Insbesondere die inszenierten Fotografien der Wuppertaler Fotografin Alina Gross, die zur Zeit im Redaktionshaus der Bergischen Blätter in Wuppertal betrachtet werden können, sind darauf angelegt, mithilfe von Kostümen, Make-up und Requisiten Geschichten zu entwerfen, die sich jedoch erst im Kopf des Betrachters entfalten. Formen, Symbole und Bilder, die wir alle in unserem kollektiven, gemeinsamen Gedächtnis verankert haben, werden von ihr genutzt, um den Betrachter spekulieren zu lassen, was wohl vor und nach dem Drücken auf den Auslöser der Kamera passiert ist. Die Schülerinnen des Kunstkurses vermuteten, dass ein im Bild platzierter Scheinwerfer eine Bedeutung für die Bildaussage haben könne. Die Künstlerin bestätigte diese Hypothese und erklärte, dass Lichtquellen bei der Konzeption einer Fotografie keineswegs zufällig platziert werden. Vielmehr nutze sie diese als gestalterische Mittel, die auch inhaltlich gedeutet werden können. So wird der Scheinwerfer sogar selbst zum Inhalt der Geschichte, wenn er als Requisit für den Betrachter sichtbar wird, und dabei das alltägliche Spiel zwischen Schein und Sein unserer Identität entlarvt.

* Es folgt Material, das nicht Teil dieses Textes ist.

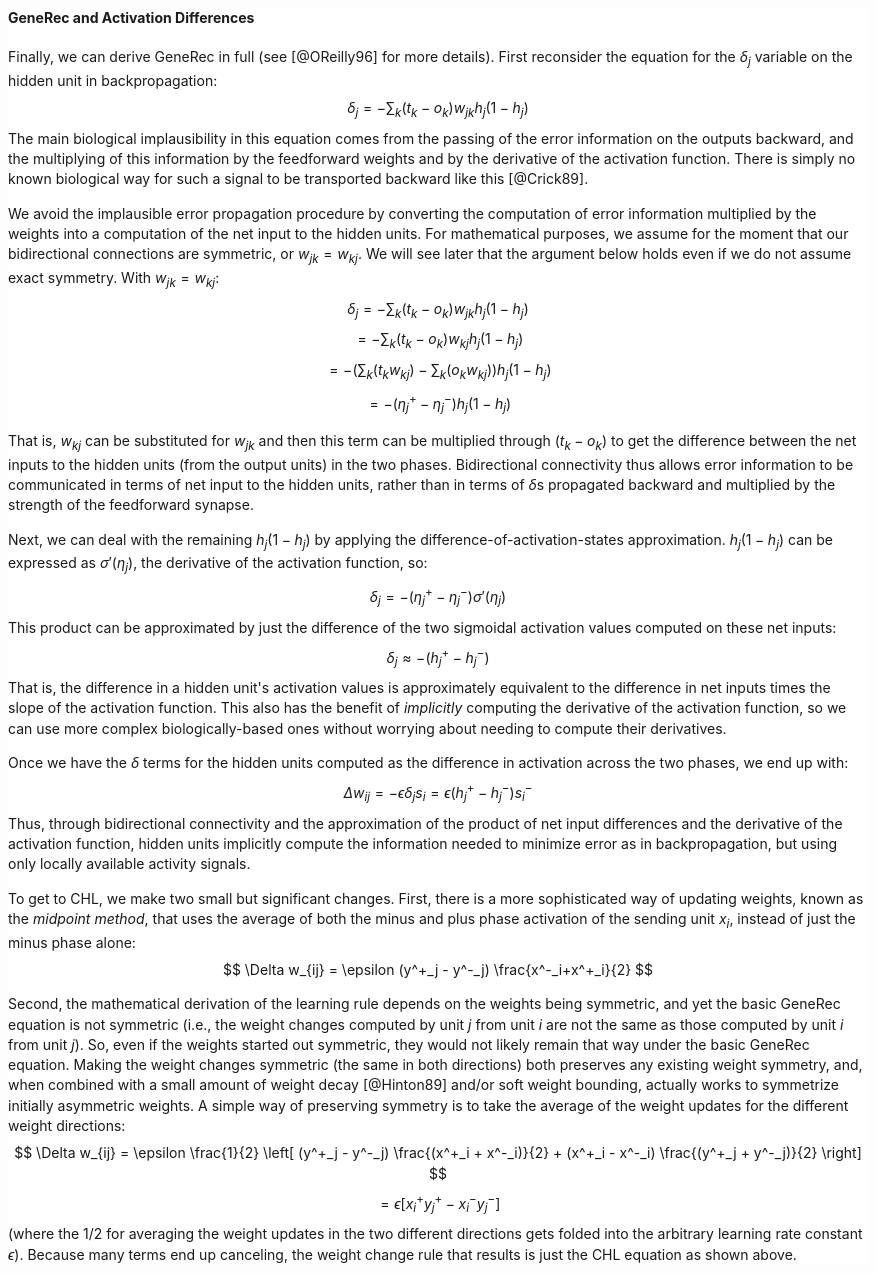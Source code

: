 #### GeneRec and Activation Differences

Finally, we can derive GeneRec in full (see [@OReilly96] for more details).  First reconsider the equation for the $\delta_j$ variable on the hidden unit in backpropagation:
$$ \delta_j = - \sum_k (t_k - o_k) w_{jk} h_j(1-h_j) $$
The main biological implausibility in this equation comes from the passing of the error information on the outputs backward, and the multiplying of this information by the feedforward weights and by the derivative of the activation function.  There is simply no known biological way for such a signal to be transported backward like this [@Crick89].

We avoid the implausible error propagation procedure by converting the computation of error information multiplied by the weights into a computation of the net input to the hidden units.  For mathematical purposes, we assume for the moment that our bidirectional connections are symmetric, or $w_{jk}=w_{kj}$.  We will see later that the argument below holds even if we do not assume exact symmetry.  With $w_{jk}=w_{kj}$:
$$ \delta_j = - \sum_k (t_k - o_k) w_{jk} h_j(1-h_j) $$
$$ = - \sum_k (t_k - o_k) w_{kj} h_j(1-h_j) $$
$$ = - \left(\sum_k (t_k w_{kj}) - \sum_k (o_k w_{kj})\right) h_j(1-h_j) $$
$$ = - (\eta^+_j - \eta^-_j) h_j(1-h_j) $$

That is, $w_{kj}$ can be substituted for $w_{jk}$ and then this term can be multiplied through $(t_k - o_k)$ to get the difference between the net inputs to the hidden units (from the output units) in the two phases.  Bidirectional connectivity thus allows error information to be communicated in terms of net input to the hidden units, rather than in terms of $\delta$s propagated backward and multiplied by the strength of the feedforward synapse.

Next, we can deal with the remaining $h_j(1-h_j)$ by applying the difference-of-activation-states approximation.  $h_j(1-h_j)$ can be expressed as $\sigma'(\eta_j)$, the derivative of the activation function, so:
$$ \delta_j = - (\eta^+_j - \eta^-_j) \sigma'(\eta_j) $$
This product can be approximated by just the difference of the two sigmoidal activation values computed on these net inputs:
$$ \delta_j \approx -(h^+_j - h^-_j) $$
That is, the difference in a hidden unit's activation values is approximately equivalent to the difference in net inputs times the slope of the activation function.  This also has the benefit of *implicitly* computing the derivative of the activation function, so we can use more complex biologically-based ones without worrying about needing to compute their derivatives.

Once we have the $\delta$ terms for the hidden units computed as the difference in activation across the two phases, we end up with:
$$ \Delta w_{ij} = - \epsilon \delta_j s_i = \epsilon (h^+_j - h^-_j) s^-_i $$
Thus, through bidirectional connectivity and the approximation of the product of net input differences and the derivative of the activation function, hidden units implicitly compute the information needed to minimize error as in backpropagation, but using only locally available activity signals.

To get to CHL, we make two small but significant changes.  First, there is a more sophisticated way of updating weights, known as the *midpoint method*, that uses the average of both the minus and plus phase activation of the sending unit $x_i$, instead of just the minus phase alone:
$$ \Delta w_{ij} = \epsilon (y^+_j - y^-_j) \frac{x^-_i+x^+_i}{2} $$

Second, the mathematical derivation of the learning rule depends on the weights being symmetric, and yet the basic GeneRec equation is not symmetric (i.e., the weight changes computed by unit $j$ from unit $i$ are not the same as those computed by unit $i$ from unit $j$).  So, even if the weights started out symmetric, they would not likely remain that way under the basic GeneRec equation.  Making the weight changes symmetric (the same in both directions) both preserves any existing weight symmetry, and, when combined with a small amount of weight decay [@Hinton89] and/or soft weight bounding, actually works to symmetrize initially asymmetric weights.  A simple way of preserving symmetry is to take the average of the weight updates for the different weight directions:
$$ \Delta w_{ij} = \epsilon \frac{1}{2} \left[ (y^+_j - y^-_j) \frac{(x^+_i + x^-_i)}{2} + (x^+_i - x^-_i) \frac{(y^+_j + y^-_j)}{2} \right] $$
$$ = \epsilon \left[ x^+_i y^+_j -x^-_i y^-_j \right] $$
(where the $1/2$ for averaging the weight updates in the two different directions gets folded into the arbitrary learning rate constant $\epsilon$).  Because many terms end up canceling, the weight change rule that results is just the CHL equation as shown above.
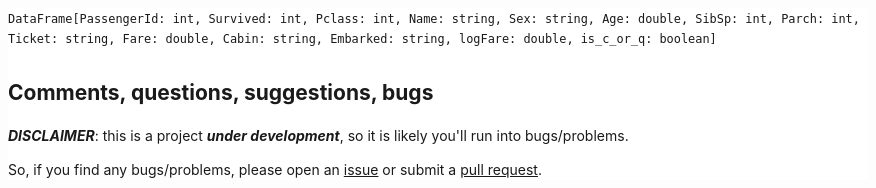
 ```
DataFrame[PassengerId: int, Survived: int, Pclass: int, Name: string, Sex: string, Age: double, SibSp: int, Parch: int, Ticket: string, Fare: double, Cabin: string, Embarked: string, logFare: double, is_c_or_q: boolean]
```

## Comments, questions, suggestions, bugs

***DISCLAIMER***: this is a project ***under development***, so it is likely you'll run into bugs/problems.

So, if you find any bugs/problems, please open an [issue](https://github.com/dvgodoy/handyspark/issues) or submit a [pull request](https://github.com/dvgodoy/handyspark/pulls).
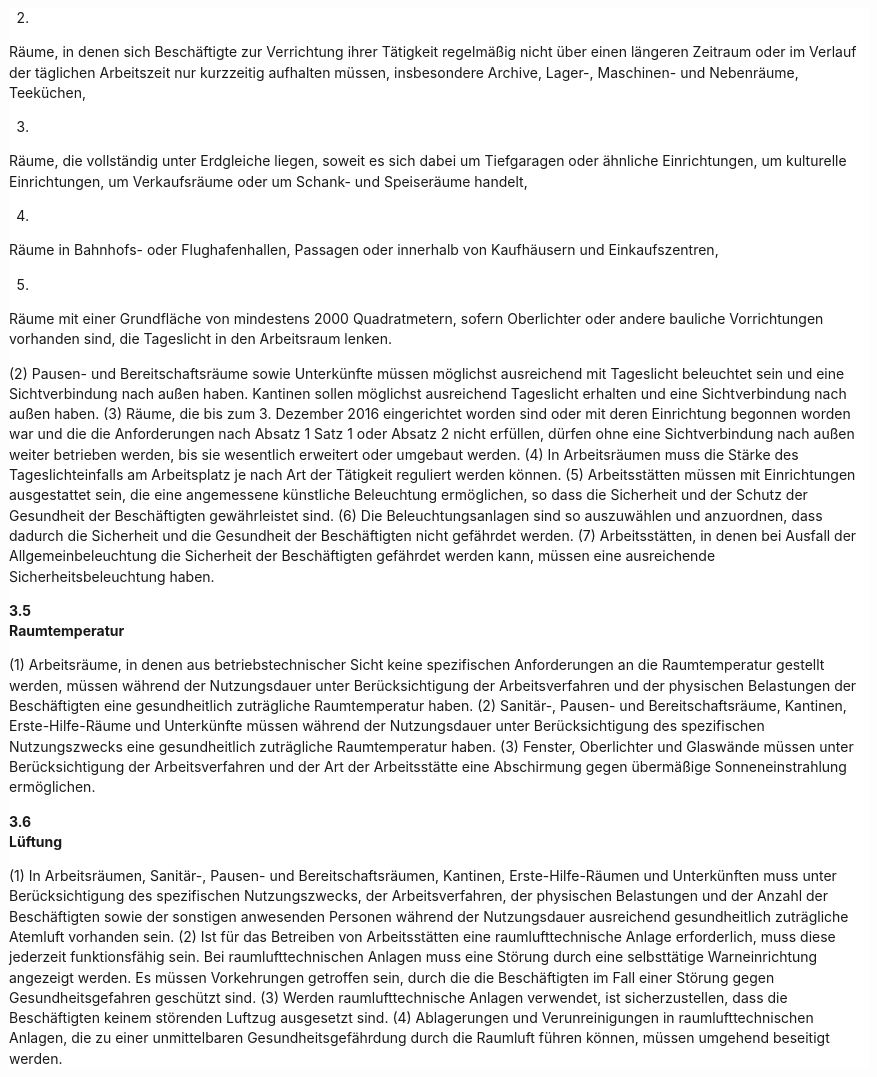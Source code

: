 2.  
Räume, in denen sich Beschäftigte zur Verrichtung ihrer Tätigkeit regelmäßig nicht über einen längeren Zeitraum oder im Verlauf der täglichen Arbeitszeit nur kurzzeitig aufhalten müssen, insbesondere Archive, Lager-, Maschinen- und Nebenräume, Teeküchen,

3.  
Räume, die vollständig unter Erdgleiche liegen, soweit es sich dabei um Tiefgaragen oder ähnliche Einrichtungen, um kulturelle Einrichtungen, um Verkaufsräume oder um Schank- und Speiseräume handelt,

4.  
Räume in Bahnhofs- oder Flughafenhallen, Passagen oder innerhalb von Kaufhäusern und Einkaufszentren,

5.  
Räume mit einer Grundfläche von mindestens 2000 Quadratmetern, sofern Oberlichter oder andere bauliche Vorrichtungen vorhanden sind, die Tageslicht in den Arbeitsraum lenken.

(2) Pausen- und Bereitschaftsräume sowie Unterkünfte müssen möglichst ausreichend mit Tageslicht beleuchtet sein und eine Sichtverbindung nach außen haben. Kantinen sollen möglichst ausreichend Tageslicht erhalten und eine Sichtverbindung nach außen haben.
(3) Räume, die bis zum 3. Dezember 2016 eingerichtet worden sind oder mit deren Einrichtung begonnen worden war und die die Anforderungen nach Absatz 1 Satz 1 oder Absatz 2 nicht erfüllen, dürfen ohne eine Sichtverbindung nach außen weiter betrieben werden, bis sie wesentlich erweitert oder umgebaut werden.
(4) In Arbeitsräumen muss die Stärke des Tageslichteinfalls am Arbeitsplatz je nach Art der Tätigkeit reguliert werden können.
(5) Arbeitsstätten müssen mit Einrichtungen ausgestattet sein, die eine angemessene künstliche Beleuchtung ermöglichen, so dass die Sicherheit und der Schutz der Gesundheit der Beschäftigten gewährleistet sind.
(6) Die Beleuchtungsanlagen sind so auszuwählen und anzuordnen, dass dadurch die Sicherheit und die Gesundheit der Beschäftigten nicht gefährdet werden.
(7) Arbeitsstätten, in denen bei Ausfall der Allgemeinbeleuchtung die Sicherheit der Beschäftigten gefährdet werden kann, müssen eine ausreichende Sicherheitsbeleuchtung haben.

  
**3.5**  
**Raumtemperatur**

(1) Arbeitsräume, in denen aus betriebstechnischer Sicht keine spezifischen Anforderungen an die Raumtemperatur gestellt werden, müssen während der Nutzungsdauer unter Berücksichtigung der Arbeitsverfahren und der physischen Belastungen der Beschäftigten eine gesundheitlich zuträgliche Raumtemperatur haben.
(2) Sanitär-, Pausen- und Bereitschaftsräume, Kantinen, Erste-Hilfe-Räume und Unterkünfte müssen während der Nutzungsdauer unter Berücksichtigung des spezifischen Nutzungszwecks eine gesundheitlich zuträgliche Raumtemperatur haben.
(3) Fenster, Oberlichter und Glaswände müssen unter Berücksichtigung der Arbeitsverfahren und der Art der Arbeitsstätte eine Abschirmung gegen übermäßige Sonneneinstrahlung ermöglichen.

  
**3.6**  
**Lüftung**

(1) In Arbeitsräumen, Sanitär-, Pausen- und Bereitschaftsräumen, Kantinen, Erste-Hilfe-Räumen und Unterkünften muss unter Berücksichtigung des spezifischen Nutzungszwecks, der Arbeitsverfahren, der physischen Belastungen und der Anzahl der Beschäftigten sowie der sonstigen anwesenden Personen während der Nutzungsdauer ausreichend gesundheitlich zuträgliche Atemluft vorhanden sein.
(2) Ist für das Betreiben von Arbeitsstätten eine raumlufttechnische Anlage erforderlich, muss diese jederzeit funktionsfähig sein. Bei raumlufttechnischen Anlagen muss eine Störung durch eine selbsttätige Warneinrichtung angezeigt werden. Es müssen Vorkehrungen getroffen sein, durch die die Beschäftigten im Fall einer Störung gegen Gesundheitsgefahren geschützt sind.
(3) Werden raumlufttechnische Anlagen verwendet, ist sicherzustellen, dass die Beschäftigten keinem störenden Luftzug ausgesetzt sind.
(4) Ablagerungen und Verunreinigungen in raumlufttechnischen Anlagen, die zu einer unmittelbaren Gesundheitsgefährdung durch die Raumluft führen können, müssen umgehend beseitigt werden.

Die Künstlerin hatte sich bereit erklärt, den interessierten Schülerinnen jede Frage zu beantworten, um ihnen so die Arbeit einer Fotografin näher zu bringen. Lebhaft diskutiert wurde dabei auch das Berufsfeld ‚Kunst‘. So erörterte die Gruppe im Gespräch vor allem Vor- und Nachteile des oft in den Medien als glamourös dargestellten Berufes des Fotografen.

Nicht nur die Ausstellung selbst, sondern vor allem auch das persönliche Gespräch mit der Künstlerin hat den Schülerinnen vermittelt, dass hinter einer Fotografie viel mehr stecken kann als nur ein schöner Schnappschuss und dass das Betätigen eines Auslöserknopfes viel Planungs- und Vorbereitungszeit bedarf, wenn man den Betrachter, wie die Fotografin Alina Gross es formulierte, ‚länger als nur eine Minute fesseln möchte‘.